Polysialic acid (polySia) is a novel glycan that posttranslationally modifies neural cell adhesion
molecules (NCAMs) in mammalian cells. Up-regulation of polySia-NCAM expression or NCAM
polysialylation is associated with tumor cell migration and progression in many metastatic cancers and
neurocognition. It has been known that two highly homologous mammalian polysialyltransferases
(polySTs), ST8Sia II (STX) and ST8Sia IV (PST), can catalyze polysialylation of NCAM, and two
polybasic domains, polybasic region (PBR) and polysialyltransferase domain (PSTD) in polySTs play
key roles in affecting polyST activity or NCAM polysialylation. However, the molecular mechanisms of
NCAM polysialylation and cell migration are still not entirely clear.

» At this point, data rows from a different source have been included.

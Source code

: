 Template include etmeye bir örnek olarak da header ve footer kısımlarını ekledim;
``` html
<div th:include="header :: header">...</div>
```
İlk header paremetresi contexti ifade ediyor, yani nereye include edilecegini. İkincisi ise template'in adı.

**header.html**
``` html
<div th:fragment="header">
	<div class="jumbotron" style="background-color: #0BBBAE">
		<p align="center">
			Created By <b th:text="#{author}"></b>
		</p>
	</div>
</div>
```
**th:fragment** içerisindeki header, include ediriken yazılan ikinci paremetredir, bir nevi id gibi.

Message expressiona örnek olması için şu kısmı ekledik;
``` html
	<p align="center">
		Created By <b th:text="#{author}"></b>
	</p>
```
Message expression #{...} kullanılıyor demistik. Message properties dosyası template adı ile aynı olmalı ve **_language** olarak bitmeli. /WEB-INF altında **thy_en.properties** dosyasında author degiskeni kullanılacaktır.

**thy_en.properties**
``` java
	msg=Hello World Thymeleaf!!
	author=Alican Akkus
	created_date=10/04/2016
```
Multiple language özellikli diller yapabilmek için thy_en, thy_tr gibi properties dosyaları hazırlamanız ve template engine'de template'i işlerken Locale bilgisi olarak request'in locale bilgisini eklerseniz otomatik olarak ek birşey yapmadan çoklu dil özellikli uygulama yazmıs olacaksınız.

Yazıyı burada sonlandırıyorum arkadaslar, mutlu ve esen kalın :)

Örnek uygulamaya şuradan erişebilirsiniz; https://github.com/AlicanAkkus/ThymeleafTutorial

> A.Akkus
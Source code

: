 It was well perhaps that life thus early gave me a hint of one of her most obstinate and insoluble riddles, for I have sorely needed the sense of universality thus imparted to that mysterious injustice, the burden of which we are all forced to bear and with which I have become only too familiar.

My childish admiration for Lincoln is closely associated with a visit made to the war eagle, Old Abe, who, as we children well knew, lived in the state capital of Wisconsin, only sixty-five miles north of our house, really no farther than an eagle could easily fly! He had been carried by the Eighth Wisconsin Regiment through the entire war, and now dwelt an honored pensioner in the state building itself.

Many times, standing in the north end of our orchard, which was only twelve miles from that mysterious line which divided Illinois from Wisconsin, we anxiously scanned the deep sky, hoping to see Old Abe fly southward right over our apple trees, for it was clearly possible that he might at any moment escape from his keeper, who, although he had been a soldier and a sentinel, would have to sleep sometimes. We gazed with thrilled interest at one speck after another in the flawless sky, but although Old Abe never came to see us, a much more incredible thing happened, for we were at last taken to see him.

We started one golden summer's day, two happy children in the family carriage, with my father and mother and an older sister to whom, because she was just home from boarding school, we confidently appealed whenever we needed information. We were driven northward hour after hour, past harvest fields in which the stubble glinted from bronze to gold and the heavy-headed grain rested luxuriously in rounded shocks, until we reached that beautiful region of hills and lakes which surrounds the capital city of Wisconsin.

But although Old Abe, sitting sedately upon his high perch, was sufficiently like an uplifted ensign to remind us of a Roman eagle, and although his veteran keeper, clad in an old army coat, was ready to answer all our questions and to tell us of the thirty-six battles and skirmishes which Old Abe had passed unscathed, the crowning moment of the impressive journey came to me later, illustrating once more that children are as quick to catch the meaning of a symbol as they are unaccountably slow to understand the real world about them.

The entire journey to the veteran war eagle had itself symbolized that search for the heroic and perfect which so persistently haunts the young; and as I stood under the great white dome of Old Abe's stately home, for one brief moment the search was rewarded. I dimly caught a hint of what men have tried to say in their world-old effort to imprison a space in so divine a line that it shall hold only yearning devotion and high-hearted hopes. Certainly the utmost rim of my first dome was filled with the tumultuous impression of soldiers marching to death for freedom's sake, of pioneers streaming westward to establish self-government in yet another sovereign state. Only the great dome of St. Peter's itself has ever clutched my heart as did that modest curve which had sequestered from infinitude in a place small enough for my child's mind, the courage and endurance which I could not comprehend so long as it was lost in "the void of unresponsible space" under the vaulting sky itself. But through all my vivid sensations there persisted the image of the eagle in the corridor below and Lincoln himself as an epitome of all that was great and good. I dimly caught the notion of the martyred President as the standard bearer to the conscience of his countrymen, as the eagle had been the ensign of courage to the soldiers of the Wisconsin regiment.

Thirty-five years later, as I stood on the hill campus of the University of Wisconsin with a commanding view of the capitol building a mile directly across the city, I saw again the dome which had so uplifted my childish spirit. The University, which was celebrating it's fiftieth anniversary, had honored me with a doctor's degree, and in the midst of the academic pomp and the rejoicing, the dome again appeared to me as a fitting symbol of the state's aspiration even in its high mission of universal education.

In this minireview, the recent research
results about the intermolecular interactions between the PBR and NCAM, the PSTD and
cytidine monophosphate-sialic acid (CMP-Sia), the PSTD and polySia, and as well as the intramolecular
interaction between the PBR and the PSTD within the polyST, are summarized. Based on these cooperative
interactions, we have built a novel model of NCAM polysialylation and cell migration mechanisms,
which may be helpful to design and develop new polysialyltransferase inhibitors.